Brief => For this task, every record below must be reproduced exactly.

(Saved entries)

Content starts

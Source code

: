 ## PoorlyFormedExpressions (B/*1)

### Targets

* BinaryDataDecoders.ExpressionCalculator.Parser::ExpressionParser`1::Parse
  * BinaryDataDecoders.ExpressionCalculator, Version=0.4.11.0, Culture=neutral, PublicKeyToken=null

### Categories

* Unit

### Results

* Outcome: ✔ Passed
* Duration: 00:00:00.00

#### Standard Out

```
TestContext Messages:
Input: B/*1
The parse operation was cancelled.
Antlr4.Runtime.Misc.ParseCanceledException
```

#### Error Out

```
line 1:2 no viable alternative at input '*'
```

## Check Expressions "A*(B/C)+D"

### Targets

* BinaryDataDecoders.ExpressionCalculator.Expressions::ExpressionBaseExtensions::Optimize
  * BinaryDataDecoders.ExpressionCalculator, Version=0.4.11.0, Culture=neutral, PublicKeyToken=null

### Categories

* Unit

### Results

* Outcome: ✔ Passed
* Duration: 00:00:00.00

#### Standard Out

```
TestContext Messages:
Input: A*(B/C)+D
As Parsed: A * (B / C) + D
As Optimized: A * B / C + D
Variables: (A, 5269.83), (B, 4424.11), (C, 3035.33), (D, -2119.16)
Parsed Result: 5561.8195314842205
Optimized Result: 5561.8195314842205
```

Content ends

Response =>
Source code

: ## PoorlyFormedExpressions (B/*1)

### Targets

* BinaryDataDecoders.ExpressionCalculator.Parser::ExpressionParser`1::Parse
  * BinaryDataDecoders.ExpressionCalculator, Version=0.4.11.0, Culture=neutral, PublicKeyToken=null

### Categories

* Unit

### Results

* Outcome: ✔ Passed
* Duration: 00:00:00.00

#### Standard Out

```
TestContext Messages:
Input: B/*1
The parse operation was cancelled.
Antlr4.Runtime.Misc.ParseCanceledException
```

#### Error Out

```
line 1:2 no viable alternative at input '*'
```

## Check Expressions "A*(B/C)+D"

### Targets

* BinaryDataDecoders.ExpressionCalculator.Expressions::ExpressionBaseExtensions::Optimize
  * BinaryDataDecoders.ExpressionCalculator, Version=0.4.11.0, Culture=neutral, PublicKeyToken=null

### Categories

* Unit

### Results

* Outcome: ✔ Passed
* Duration: 00:00:00.00

#### Standard Out

```
TestContext Messages:
Input: A*(B/C)+D
As Parsed: A * (B / C) + D
As Optimized: A * B / C + D
Variables: (A, 5269.83), (B, 4424.11), (C, 3035.33), (D, -2119.16)
Parsed Result: 5561.8195314842205
Optimized Result: 5561.8195314842205
```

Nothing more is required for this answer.